Soon, you will find yourself in a situation where you feel trapped, imprisoned, limited in options, and unable to do anything positive to resolve this issue without a great deal of discomfort and upset. You may feel anxious, worried, and powerless. You may be unable to think clearly about your present circumstances, let alone make constructive, informed decisions.
You may know what needs to be done ... but hold back from doing it for complex and compelling reasons. The "cure" may be worse than the problem in your mind ... and in your paralysis, you simply perpetuate this unpleasant, unproductive stalemate. You may be letting others interfere with your perceptions and decisions.
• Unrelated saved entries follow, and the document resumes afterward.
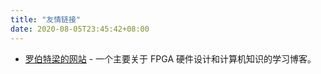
 ```yaml
---
title: "友情链接"
date: 2020-08-05T23:45:42+08:00
---
```


- [罗伯特梁的网站](https://www.robertliang.club/) - 一个主要关于 FPGA 硬件设计和计算机知识的学习博客。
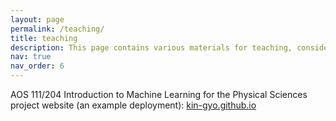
 ```yaml
---
layout: page
permalink: /teaching/
title: teaching
description: This page contains various materials for teaching, consider anything here to be transient!
nav: true
nav_order: 6
---
```


AOS 111/204 Introduction to Machine Learning for the Physical Sciences project website (an example deployment): <a href="https://kin-gyo.github.io/">kin-gyo.github.io</a> 
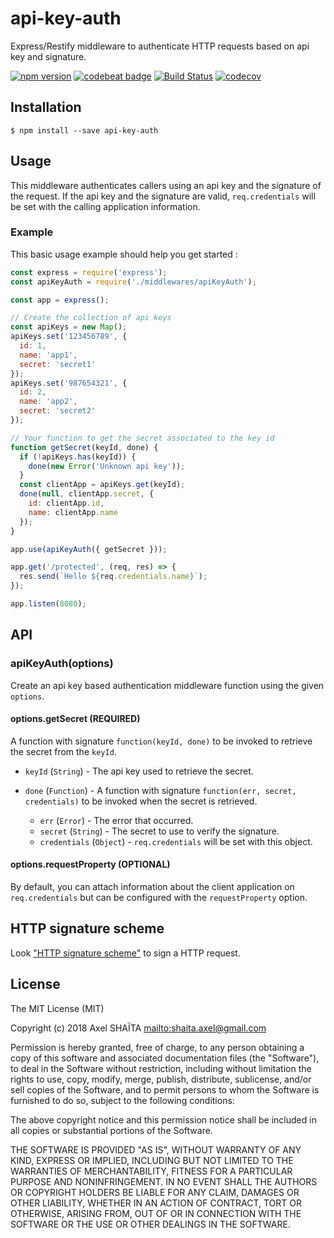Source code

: # api-key-auth

Express/Restify middleware to authenticate HTTP requests based on api key and signature.

[![npm version](https://badge.fury.io/js/api-key_auth.svg)](https://badge.fury.io/js/api-key_auth)
[![codebeat badge](https://codebeat.co/badges/8b9de4e3-0841-4a91-85fd-5a26f58901c3)](https://codebeat.co/projects/github-com-arkerone-api-key-auth-master)
[![Build Status](https://travis-ci.org/arkerone/api-key-auth.svg?branch=master)](https://travis-ci.org/arkerone/api-key-auth)
[![codecov](https://codecov.io/gh/arkerone/api-key-auth/branch/master/graph/badge.svg)](https://codecov.io/gh/arkerone/api-key-auth)

## Installation

```
$ npm install --save api-key-auth
```

## Usage

This middleware authenticates callers using an api key and the signature of the request. If the api key and the signature are valid, `req.credentials` will be set with the calling application information.

### Example

This basic usage example should help you get started :

```javascript
const express = require('express');
const apiKeyAuth = require('./middlewares/apiKeyAuth');

const app = express();

// Create the collection of api keys
const apiKeys = new Map();
apiKeys.set('123456789', {
  id: 1,
  name: 'app1',
  secret: 'secret1'
});
apiKeys.set('987654321', {
  id: 2,
  name: 'app2',
  secret: 'secret2'
});

// Your function to get the secret associated to the key id
function getSecret(keyId, done) {
  if (!apiKeys.has(keyId)) {
    done(new Error('Unknown api key'));
  }
  const clientApp = apiKeys.get(keyId);
  done(null, clientApp.secret, {
    id: clientApp.id,
    name: clientApp.name
  });
}

app.use(apiKeyAuth({ getSecret }));

app.get('/protected', (req, res) => {
  res.send(`Hello ${req.credentials.name}`);
});

app.listen(8080);
```

## API

### apiKeyAuth(options)

Create an api key based authentication middleware function using the given `options`.

#### options.getSecret (REQUIRED)

A function with signature `function(keyId, done)` to be invoked to retrieve the secret from the `keyId`.

* `keyId` (`String`) - The api key used to retrieve the secret.
* `done` (`Function`) - A function with signature `function(err, secret, credentials)` to be invoked when the secret is retrieved.

  * `err` (`Error`) - The error that occurred.
  * `secret` (`String`) - The secret to use to verify the signature.
  * `credentials` (`Object`) - `req.credentials` will be set with this object.

#### options.requestProperty (OPTIONAL)

By default, you can attach information about the client application on `req.credentials` but can be configured with the `requestProperty` option.

## HTTP signature scheme

Look ["HTTP signature scheme"](signature.md) to sign a HTTP request.

## License

The MIT License (MIT)

Copyright (c) 2018 Axel SHAÏTA <mailto:shaita.axel@gmail.com>

Permission is hereby granted, free of charge, to any person obtaining a copy
of this software and associated documentation files (the "Software"), to deal
in the Software without restriction, including without limitation the rights
to use, copy, modify, merge, publish, distribute, sublicense, and/or sell
copies of the Software, and to permit persons to whom the Software is
furnished to do so, subject to the following conditions:

The above copyright notice and this permission notice shall be included in
all copies or substantial portions of the Software.

THE SOFTWARE IS PROVIDED "AS IS", WITHOUT WARRANTY OF ANY KIND, EXPRESS OR
IMPLIED, INCLUDING BUT NOT LIMITED TO THE WARRANTIES OF MERCHANTABILITY,
FITNESS FOR A PARTICULAR PURPOSE AND NONINFRINGEMENT. IN NO EVENT SHALL THE
AUTHORS OR COPYRIGHT HOLDERS BE LIABLE FOR ANY CLAIM, DAMAGES OR OTHER
LIABILITY, WHETHER IN AN ACTION OF CONTRACT, TORT OR OTHERWISE, ARISING FROM,
OUT OF OR IN CONNECTION WITH THE SOFTWARE OR THE USE OR OTHER DEALINGS IN
THE SOFTWARE.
You may be waiting for life ... or other circumstances to "rescue" you from this arrangement. Through your indecisiveness and cowardice you may simply be building things to a more intense level of crisis -- but that may be what it takes to move you to action. This is a very damned-if-you-do-damned-if-you-don't situation ... but you may prefer putting up with the discomfort -- for now -- than risking what might happen if you really take steps to do what needs to be done.
Ultimately, you will have to cope with someone who has a very impaired sense of self-discipline and a suspicious sense of morality. He may be known for running his "con games" ... both literal and emotional as a tactic for manipulating people and getting his own way. He is dishonest, shady, and out to feather his own nest. He may also be given to addictive habits and patterns. He is always looking for his own advantage ... and that may be all he's interested in.
He will compromise his conscience for gain ... and the exploitation of others. He takes advantage of people's generosity and compassion ... and manipulates them by appealing to their guilt, pity, or their own ideals and better natures. He is very troubled emotionally -- and while he may put on a good front, his personal life is chaotic and undisciplined.
He may make a big show of "helping other people" ... when he should be paying attention to -- and working on -- his own problems. He may play up his "sensitive and caring nature" ... and the fact that his feelings can be easily hurt -- as a way of gaining control over others. The fact is, he is closed, manipulative, and stingy. The sympathy and help he offers is usually bogus ... and the support he tenders will collapse if others really lean on him ... or try to rely on what he offers.
This may be present in the form of another person -- or it may represent parts of your character that need to be addressed and corrected, that have come to the fore for attention or adjustment.